● What the task asks
The listing below is to be copied exactly, with pictures excluded.

──────

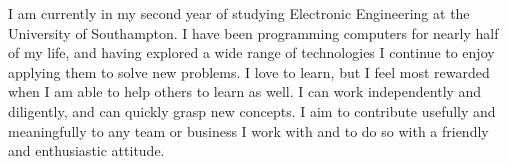 
I am currently in my second year of studying Electronic Engineering at the University of Southampton. I have been programming computers for nearly half of my life, and having explored a wide range of technologies I continue to enjoy applying them to solve new problems. I love to learn, but I feel most rewarded when I am able to help others to learn as well. I can work independently and diligently, and can quickly grasp new concepts. I aim to contribute usefully and meaningfully to any team or business I work with and to do so with a friendly and enthusiastic attitude.
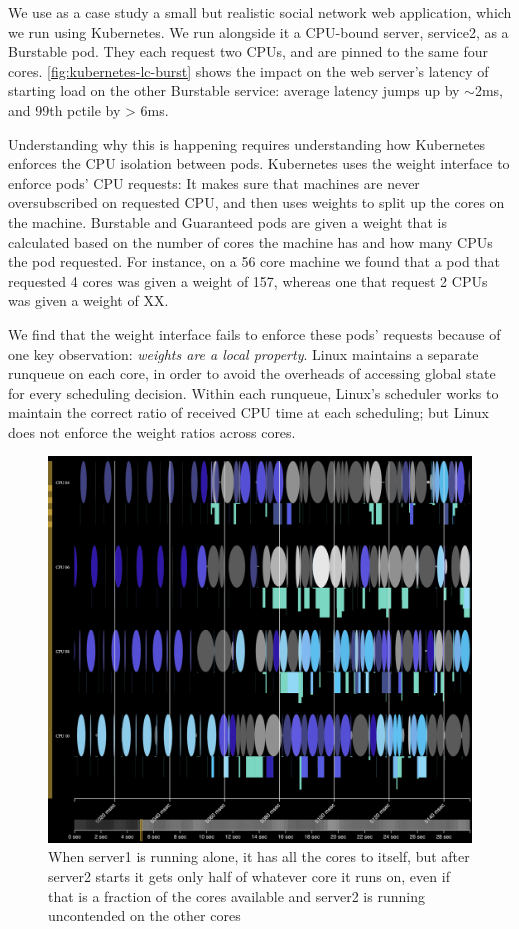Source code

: We use as a case study a small but realistic social network web application,
which we run using Kubernetes. We run alongside it a CPU-bound server, service2,
as a Burstable pod. They each request two CPUs, and are pinned to the same four
cores. \autoref{fig:kubernetes-lc-burst} shows the impact on the web server's
latency of starting load on the other Burstable service: average latency jumps
up by $\sim$2ms, and 99th pctile by > 6ms.

Understanding why this is happening requires understanding how Kubernetes
enforces the CPU isolation between pods. Kubernetes uses the \cgroups{} weight
interface to enforce pods' CPU requests: It makes sure that machines are never
oversubscribed on requested CPU, and then uses weights to split up the cores on
the machine. Burstable and Guaranteed pods are given a weight that is calculated
based on the number of cores the machine has and how many CPUs the pod
requested. For instance, on a 56 core machine we found that a pod that requested
4 cores was given a weight of 157, whereas one that request 2 CPUs was given a
weight of XX.

We find that the weight interface fails to enforce these pods' requests because
of one key observation: \textit{weights are a local property}. Linux maintains a
separate runqueue on each core, in order to avoid the overheads of accessing
global state for every scheduling decision. Within each runqueue, Linux's
scheduler works to maintain the correct ratio of received CPU time at each
scheduling; but Linux does not enforce the weight ratios across cores.

\begin{figure}[t]
    \centering
    \includegraphics[width=\columnwidth]{graphs/schedviz-lc-burst-problem.png}
    \caption{When server1 is running alone, it has all the cores to itself, but
    after server2 starts it gets only half of whatever core it runs on, even if
    that is a fraction of the cores available and server2 is running uncontended
    on the other cores}\label{fig:schedviz-lc-burst-problem}
\end{figure}


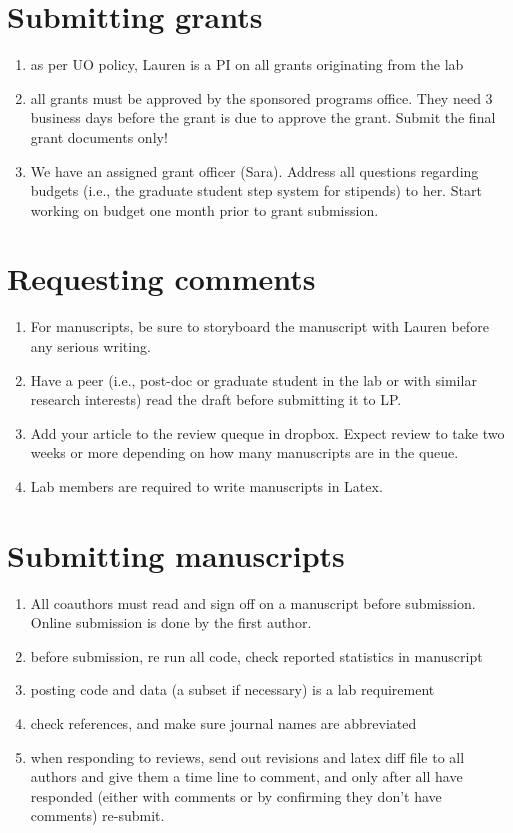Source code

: \documentclass[12pt]{article}
\begin{document}
\section{Submitting grants}
\begin{enumerate}
\item as per UO policy, Lauren is a PI on all grants originating from
  the lab
\item all grants must be approved by the sponsored programs
  office. They need 3 business days before the grant is due to
  approve the grant. Submit the final grant documents only!
\item We have an assigned grant officer (Sara).  Address all questions
  regarding budgets (i.e., the graduate student step system for
  stipends) to her. Start working on budget one month prior to grant
  submission.
\end{enumerate}

\section{Requesting comments}
\begin{enumerate}
\item For manuscripts, be sure to storyboard the manuscript with
  Lauren before any serious writing.
\item Have a peer (i.e., post-doc or graduate student in the lab or
  with similar research interests) read the draft before submitting it
  to LP.
\item Add your article to the review queque in dropbox. Expect review
  to take two weeks or more depending on how many manuscripts are in
  the queue.
\item Lab members are required to write manuscripts in Latex.
\end{enumerate}

\section{Submitting manuscripts}
\begin{enumerate}
\item All coauthors must read and sign off on a manuscript before
  submission. Online submission is done by the first author.
\item before submission, re run all code, check reported statistics in
  manuscript
\item posting code and data (a subset if necessary) is a lab
  requirement
\item check references, and make sure journal names are abbreviated
\item when responding to reviews, send out revisions and latex diff
  file to all authors and give them a time line to comment, and only
  after all have responded (either with comments or by confirming they
  don't have comments) re-submit.
\end{enumerate}
\end{document}
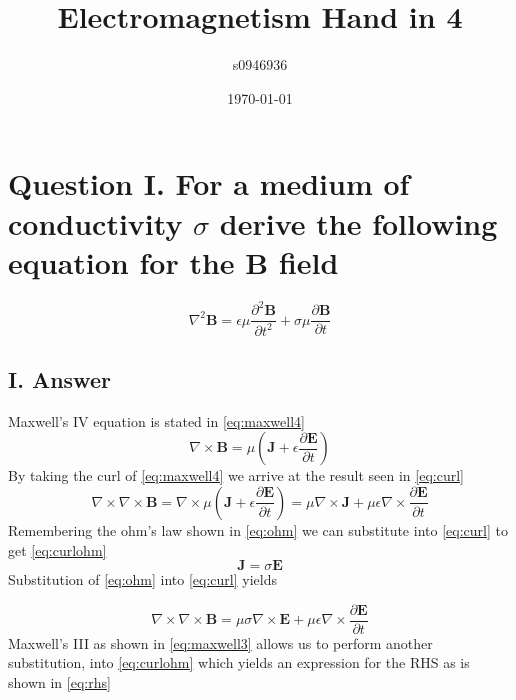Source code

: \documentclass[12pt]{article}
\title{Electromagnetism Hand in 4}
\author{s0946936}
\date{\today}
\begin{document}
\maketitle

\section*{Question I. For a medium of conductivity $\sigma$ derive the following equation for the B field}

\begin{equation}
\label{eq:identity}
 \nabla^{2}\mathbf{B}=\epsilon\mu \frac{\partial^{2} \mathbf{B}}{\partial t^{2}}+\sigma\mu \frac{\partial \mathbf{B}}{\partial t}
\end{equation}

\subsection*{I. Answer}

Maxwell's IV equation is stated in \cref{eq:maxwell4}
\begin{equation}
\label{eq:maxwell4}
\nabla \times \mathbf{B} =\mu\left( \mathbf{J} +\epsilon \frac{\partial \mathbf{E}} {\partial t} \right)
\end{equation}
By taking the curl of \cref{eq:maxwell4} we arrive at the result seen in \cref{eq:curl} 
\begin{equation}
\label{eq:curl}
\nabla\times \nabla \times \mathbf{B}=\nabla \times \mu\left( \mathbf{J} +\epsilon \frac{\partial \mathbf{E}} {\partial t} \right)=
\mu \nabla \times  \mathbf{J} +\mu \epsilon \nabla\times \frac{\partial \mathbf{E}} {\partial t}
\end{equation}
Remembering the ohm's law shown in \cref{eq:ohm} we can substitute into \cref{eq:curl} to get \cref{eq:curlohm}
\begin{equation}
\label{eq:ohm}
\mathbf{J}=\sigma\mathbf{E}
\end{equation}
\noindent
Substitution of \cref{eq:ohm} into \cref{eq:curl} yields 

\begin{equation}
\label{eq:curlohm}
 \nabla \times\nabla \times \mathbf{B}=\mu \sigma\nabla \times \mathbf{E}+\mu \epsilon \nabla \times  \frac{\partial \mathbf{E}} {\partial t} 
\end{equation}
\noindent
Maxwell's III as shown in \cref{eq:maxwell3} allows us to perform another substitution, into \cref{eq:curlohm} which yields an expression for the RHS as is shown in \cref{eq:rhs}
\end{document}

──────

● Finished task
I am currently in my second year of studying Electronic Engineering at the University of Southampton. I have been programming computers for nearly half of my life, and having explored a wide range of technologies I continue to enjoy applying them to solve new problems. I love to learn, but I feel most rewarded when I am able to help others to learn as well. I can work independently and diligently, and can quickly grasp new concepts. I aim to contribute usefully and meaningfully to any team or business I work with and to do so with a friendly and enthusiastic attitude.
Source code

: We use as a case study a small but realistic social network web application,
which we run using Kubernetes. We run alongside it a CPU-bound server, service2,
as a Burstable pod. They each request two CPUs, and are pinned to the same four
cores. \autoref{fig:kubernetes-lc-burst} shows the impact on the web server's
latency of starting load on the other Burstable service: average latency jumps
up by $\sim$2ms, and 99th pctile by > 6ms.

Understanding why this is happening requires understanding how Kubernetes
enforces the CPU isolation between pods. Kubernetes uses the \cgroups{} weight
interface to enforce pods' CPU requests: It makes sure that machines are never
oversubscribed on requested CPU, and then uses weights to split up the cores on
the machine. Burstable and Guaranteed pods are given a weight that is calculated
based on the number of cores the machine has and how many CPUs the pod
requested. For instance, on a 56 core machine we found that a pod that requested
4 cores was given a weight of 157, whereas one that request 2 CPUs was given a
weight of XX.

We find that the weight interface fails to enforce these pods' requests because
of one key observation: \textit{weights are a local property}. Linux maintains a
separate runqueue on each core, in order to avoid the overheads of accessing
global state for every scheduling decision. Within each runqueue, Linux's
scheduler works to maintain the correct ratio of received CPU time at each
scheduling; but Linux does not enforce the weight ratios across cores.

\begin{figure}[t]
    \centering
    \includegraphics[width=\columnwidth]{graphs/schedviz-lc-burst-problem.png}
    \caption{When server1 is running alone, it has all the cores to itself, but
    after server2 starts it gets only half of whatever core it runs on, even if
    that is a fraction of the cores available and server2 is running uncontended
    on the other cores}\label{fig:schedviz-lc-burst-problem}
\end{figure}


Source code

: \documentclass[12pt]{article}
\begin{document}
\section{Submitting grants}
\begin{enumerate}
\item as per UO policy, Lauren is a PI on all grants originating from
  the lab
\item all grants must be approved by the sponsored programs
  office. They need 3 business days before the grant is due to
  approve the grant. Submit the final grant documents only!
\item We have an assigned grant officer (Sara).  Address all questions
  regarding budgets (i.e., the graduate student step system for
  stipends) to her. Start working on budget one month prior to grant
  submission.
\end{enumerate}

\section{Requesting comments}
\begin{enumerate}
\item For manuscripts, be sure to storyboard the manuscript with
  Lauren before any serious writing.
\item Have a peer (i.e., post-doc or graduate student in the lab or
  with similar research interests) read the draft before submitting it
  to LP.
\item Add your article to the review queque in dropbox. Expect review
  to take two weeks or more depending on how many manuscripts are in
  the queue.
\item Lab members are required to write manuscripts in Latex.
\end{enumerate}

\section{Submitting manuscripts}
\begin{enumerate}
\item All coauthors must read and sign off on a manuscript before
  submission. Online submission is done by the first author.
\item before submission, re run all code, check reported statistics in
  manuscript
\item posting code and data (a subset if necessary) is a lab
  requirement
\item check references, and make sure journal names are abbreviated
\item when responding to reviews, send out revisions and latex diff
  file to all authors and give them a time line to comment, and only
  after all have responded (either with comments or by confirming they
  don't have comments) re-submit.
\end{enumerate}
\end{document}
Source code

: \documentclass[12pt]{article}
\title{Electromagnetism Hand in 4}
\author{s0946936}
\date{\today}
\begin{document}
\maketitle

\section*{Question I. For a medium of conductivity $\sigma$ derive the following equation for the B field}

\begin{equation}
\label{eq:identity}
 \nabla^{2}\mathbf{B}=\epsilon\mu \frac{\partial^{2} \mathbf{B}}{\partial t^{2}}+\sigma\mu \frac{\partial \mathbf{B}}{\partial t}
\end{equation}

\subsection*{I. Answer}

Maxwell's IV equation is stated in \cref{eq:maxwell4}
\begin{equation}
\label{eq:maxwell4}
\nabla \times \mathbf{B} =\mu\left( \mathbf{J} +\epsilon \frac{\partial \mathbf{E}} {\partial t} \right)
\end{equation}
By taking the curl of \cref{eq:maxwell4} we arrive at the result seen in \cref{eq:curl} 
\begin{equation}
\label{eq:curl}
\nabla\times \nabla \times \mathbf{B}=\nabla \times \mu\left( \mathbf{J} +\epsilon \frac{\partial \mathbf{E}} {\partial t} \right)=
\mu \nabla \times  \mathbf{J} +\mu \epsilon \nabla\times \frac{\partial \mathbf{E}} {\partial t}
\end{equation}
Remembering the ohm's law shown in \cref{eq:ohm} we can substitute into \cref{eq:curl} to get \cref{eq:curlohm}
\begin{equation}
\label{eq:ohm}
\mathbf{J}=\sigma\mathbf{E}
\end{equation}
\noindent
Substitution of \cref{eq:ohm} into \cref{eq:curl} yields 

\begin{equation}
\label{eq:curlohm}
 \nabla \times\nabla \times \mathbf{B}=\mu \sigma\nabla \times \mathbf{E}+\mu \epsilon \nabla \times  \frac{\partial \mathbf{E}} {\partial t} 
\end{equation}
\noindent
Maxwell's III as shown in \cref{eq:maxwell3} allows us to perform another substitution, into \cref{eq:curlohm} which yields an expression for the RHS as is shown in \cref{eq:rhs}
\end{document}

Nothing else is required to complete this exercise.